There is a truth to be said about what women omit from other women. When women become mothers, we often rely on other mothers to provide some sort of guidance to motherhood.
Truth: babies are on their own schedule.
Truth: breastfeeding is really healthy for babies.
Truth: babies give your life meaning as a woman (sort of).
What we omit are those truths that cannot be said for it does not suffice to the experience. Women know that the experience can speak for itself.
Omit: you will never find time for yourself ever again.
Omit: you are now a cow whose udders provide nutrition.
Omit: you must remember that your child is not an extension of yourself.
These are just the fundamentals. They are the basic truths and omissions that are intrinsically known to the sisterhood of the motherhood. What we do not fully testify to most of all (in fear that by testifying to it–subjects mothers to horrible beings) is this: children are assholes.
They go through asshole phases that we will never admit to. We can only turn our heads in denial, and deal with it the best way we know how. Whether it is the threat of a wooden spoon to their ass, or giving looks that can kill—anything to survive through such phase, mothers will do it.
There is the single digit asshole phase. Mothers refer to it as the terrible twos, the tantrum threes, and so on. In this phase, children will find the most ridiculous things to create havoc in a mother’s life. Years ago I was having a philosophical conversation with a colleague of mine (both of us were raising families and working on our undergraduate degree at the same time) at a hockey game. We kept getting interrupted by my 3-year old who kept tugging at my sleeve while whining “Mommy, Mommy.. Look.. Look!” I ignored him and told him to hush as I returned to the conversation. After a few seconds, he yelled at me once more and I looked down to see that he was pointing at his nose. Upon closer examination of his nostril, I noticed a bright orange candy. He had stuck a reeses pieces’ candy up his nose. I asked him why he did such an obnoxious thing and he said he wanted me to pay attention to him. What. The. Hell. Are. You? I asked internally. An asshole, was my answer after I attempted to remove the candy from his nose, which I could not. He was able to remove it himself by inhaling deeply and swallowing the candy. No, there are no words to share this experience with another soon to be mother. This kind of shit has to be experienced in all its glory.
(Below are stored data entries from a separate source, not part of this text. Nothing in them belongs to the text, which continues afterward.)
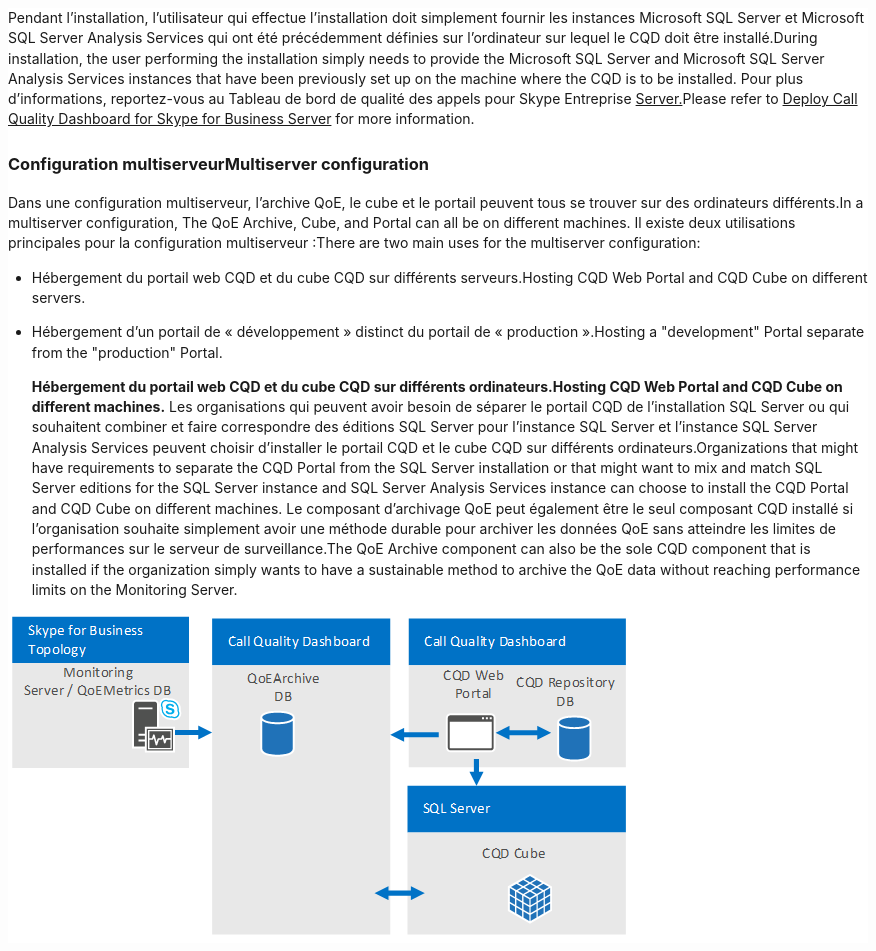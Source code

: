 <span data-ttu-id="54b28-229">Pendant l’installation, l’utilisateur qui effectue l’installation doit simplement fournir les instances Microsoft SQL Server et Microsoft SQL Server Analysis Services qui ont été précédemment définies sur l’ordinateur sur lequel le CQD doit être installé.</span><span class="sxs-lookup"><span data-stu-id="54b28-229">During installation, the user performing the installation simply needs to provide the Microsoft SQL Server and Microsoft SQL Server Analysis Services instances that have been previously set up on the machine where the CQD is to be installed.</span></span> <span data-ttu-id="54b28-230">Pour plus d’informations, reportez-vous au Tableau de bord de qualité des appels pour Skype Entreprise [Server.](deploy-0.md)</span><span class="sxs-lookup"><span data-stu-id="54b28-230">Please refer to [Deploy Call Quality Dashboard for Skype for Business Server](deploy-0.md) for more information.</span></span>
  
### <a name="multiserver-configuration"></a><span data-ttu-id="54b28-231">Configuration multiserveur</span><span class="sxs-lookup"><span data-stu-id="54b28-231">Multiserver configuration</span></span>

<span data-ttu-id="54b28-232">Dans une configuration multiserveur, l’archive QoE, le cube et le portail peuvent tous se trouver sur des ordinateurs différents.</span><span class="sxs-lookup"><span data-stu-id="54b28-232">In a multiserver configuration, The QoE Archive, Cube, and Portal can all be on different machines.</span></span> <span data-ttu-id="54b28-233">Il existe deux utilisations principales pour la configuration multiserveur :</span><span class="sxs-lookup"><span data-stu-id="54b28-233">There are two main uses for the multiserver configuration:</span></span>
  
- <span data-ttu-id="54b28-234">Hébergement du portail web CQD et du cube CQD sur différents serveurs.</span><span class="sxs-lookup"><span data-stu-id="54b28-234">Hosting CQD Web Portal and CQD Cube on different servers.</span></span>
    
- <span data-ttu-id="54b28-235">Hébergement d’un portail de « développement » distinct du portail de « production ».</span><span class="sxs-lookup"><span data-stu-id="54b28-235">Hosting a "development" Portal separate from the "production" Portal.</span></span> 
    
  <span data-ttu-id="54b28-236">**Hébergement du portail web CQD et du cube CQD sur différents ordinateurs.**</span><span class="sxs-lookup"><span data-stu-id="54b28-236">**Hosting CQD Web Portal and CQD Cube on different machines.**</span></span> <span data-ttu-id="54b28-237">Les organisations qui peuvent avoir besoin de séparer le portail CQD de l’installation SQL Server ou qui souhaitent combiner et faire correspondre des éditions SQL Server pour l’instance SQL Server et l’instance SQL Server Analysis Services peuvent choisir d’installer le portail CQD et le cube CQD sur différents ordinateurs.</span><span class="sxs-lookup"><span data-stu-id="54b28-237">Organizations that might have requirements to separate the CQD Portal from the SQL Server installation or that might want to mix and match SQL Server editions for the SQL Server instance and SQL Server Analysis Services instance can choose to install the CQD Portal and CQD Cube on different machines.</span></span> <span data-ttu-id="54b28-238">Le composant d’archivage QoE peut également être le seul composant CQD installé si l’organisation souhaite simplement avoir une méthode durable pour archiver les données QoE sans atteindre les limites de performances sur le serveur de surveillance.</span><span class="sxs-lookup"><span data-stu-id="54b28-238">The QoE Archive component can also be the sole CQD component that is installed if the organization simply wants to have a sustainable method to archive the QoE data without reaching performance limits on the Monitoring Server.</span></span>
  
![Single Server CQD](../../media/f65be6f3-6bba-4c3d-b3ae-c05e03551b5b.png)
The double digits tween/teen asshole phase is a variety of experiences. They become consumed with their image and selfishness that a mother wishes she can fast forward these years. The selfishness consist of finding the most problematic situation as humorous. One summer, my husband decided to take our boys fishing out at the lake—one was in his late teens, and the other in his tweens (double assholes’ phases). I watched from the deck as they spent their quality time together. Soon enough, I noticed the boys pointing at their father and laughing out loud. As I walked towards them, I immediately noticed that my husband had a bright orange and yellow feather-like ‘thing’ on his ear. It wasn’t until I reached him that I realized that he had accidentally snagged himself with a fishing lure. Instead of helping their father, the boys were laughing so hard that they didn’t bother to think to help him remove the lure. We spent the rest of the afternoon at the emergency room as the doctor attempted to remove the 6-pronged fishing lure off his ear.
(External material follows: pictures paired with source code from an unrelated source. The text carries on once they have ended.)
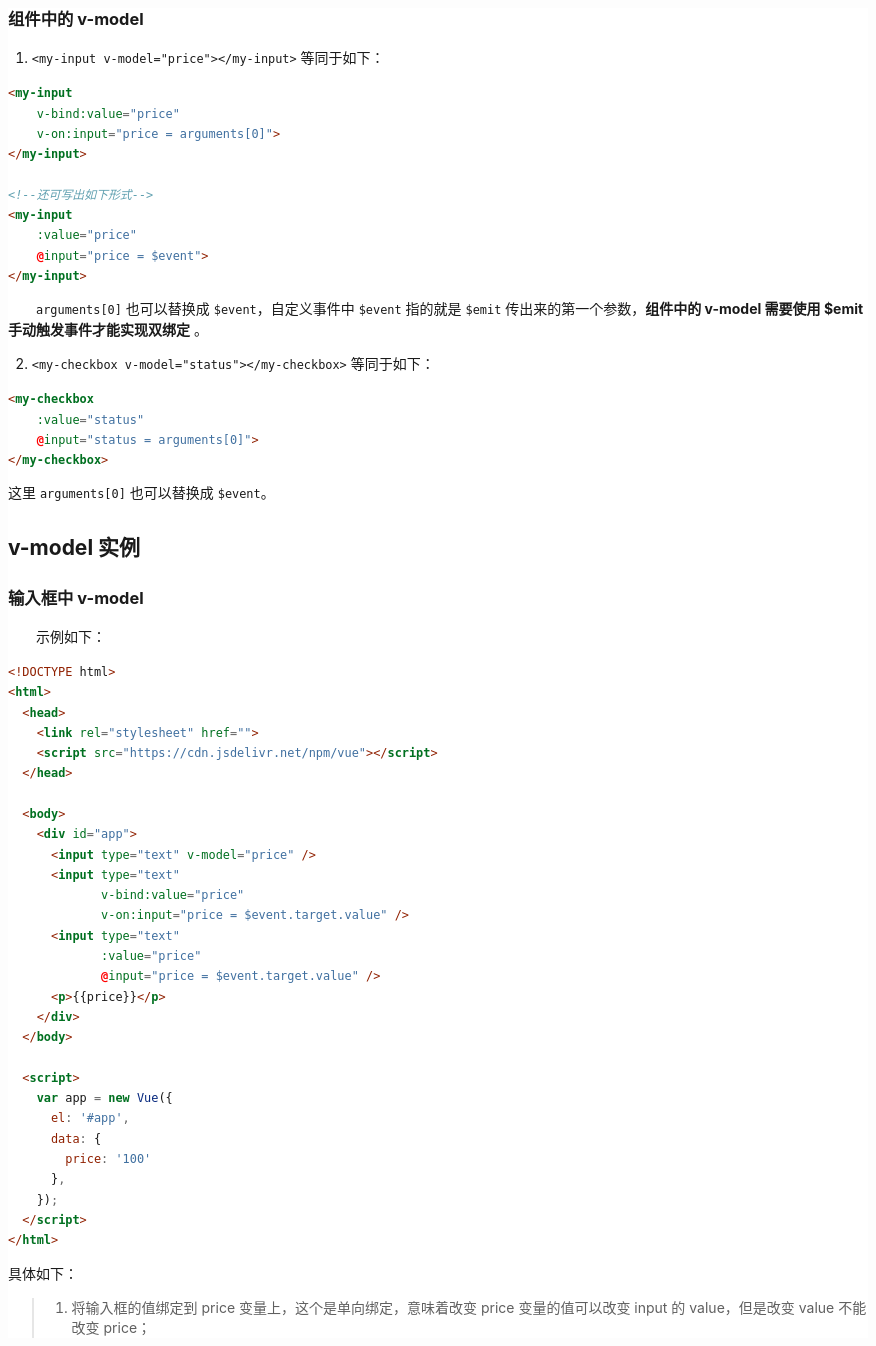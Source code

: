 ### 组件中的 v-model

1. `<my-input v-model="price"></my-input>` 等同于如下：
```html
<my-input
    v-bind:value="price"
    v-on:input="price = arguments[0]">
</my-input>

<!--还可写出如下形式-->
<my-input
    :value="price"
    @input="price = $event">
</my-input>
```
&#8195;&#8195;`arguments[0]` 也可以替换成 `$event`，自定义事件中 `$event` 指的就是 `$emit` 传出来的第一个参数，**组件中的 v-model 需要使用 $emit 手动触发事件才能实现双绑定** 。

2. `<my-checkbox v-model="status"></my-checkbox>` 等同于如下：
```html
<my-checkbox
    :value="status"
    @input="status = arguments[0]">
</my-checkbox>
```
这里 `arguments[0]` 也可以替换成 `$event`。

## v-model 实例
### 输入框中 v-model
&#8195;&#8195;示例如下：
```html
<!DOCTYPE html>
<html>
  <head>
    <link rel="stylesheet" href="">
    <script src="https://cdn.jsdelivr.net/npm/vue"></script>
  </head>
	
  <body>
    <div id="app">
      <input type="text" v-model="price" />
      <input type="text" 
             v-bind:value="price" 
             v-on:input="price = $event.target.value" />
      <input type="text" 
             :value="price" 
             @input="price = $event.target.value" />
      <p>{{price}}</p>
    </div>
  </body>

  <script>
    var app = new Vue({
      el: '#app',
      data: {
        price: '100'
      },
    });
  </script>
</html>
```
具体如下：
> 1. 将输入框的值绑定到 price 变量上，这个是单向绑定，意味着改变 price 变量的值可以改变 input 的 value，但是改变 value 不能改变 price；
I would confidently claim that the phase would eventually find its end. Those mothers who have experienced all the asshole phases eventually begin to talk about how their children will come into their own person.
Truth: they will call from college just to tell you that they’ve missed your cooking.
Truth: they will call you first to tell you that they have called off their engagement to their fiancée.
Truth: they will call you to tell you that they have been nominated for an Emmy in journalism reporting.
Truth: they will tell you that they still need you to comfort them.
Truth: they will text you when they score that first soccer goal.
Truth: they will begin to tell you how much more they appreciate you.
Such profound beauty of truths cannot be challenged nor does it waiver throughout time. They surface every now and then, and a mother will continue to recall such truth each time life decides to be a bitch.
However, there are those times when even words fail to tell the truth.
There is one omitted truth that many mothers omit from one another. It is unspoken at baby showers, at playgrounds, at day cares, and at schools. It is unspoken because the risk is far too great and the potential for bad luck along with the horrible pain that comes with. Its omission is based on its devastation, and yes, only such experience can be its teacher. There is a word for it between lovers, between husbands and wives, between parents, between mothers.
Omission: there is no word for a mother who loses a child.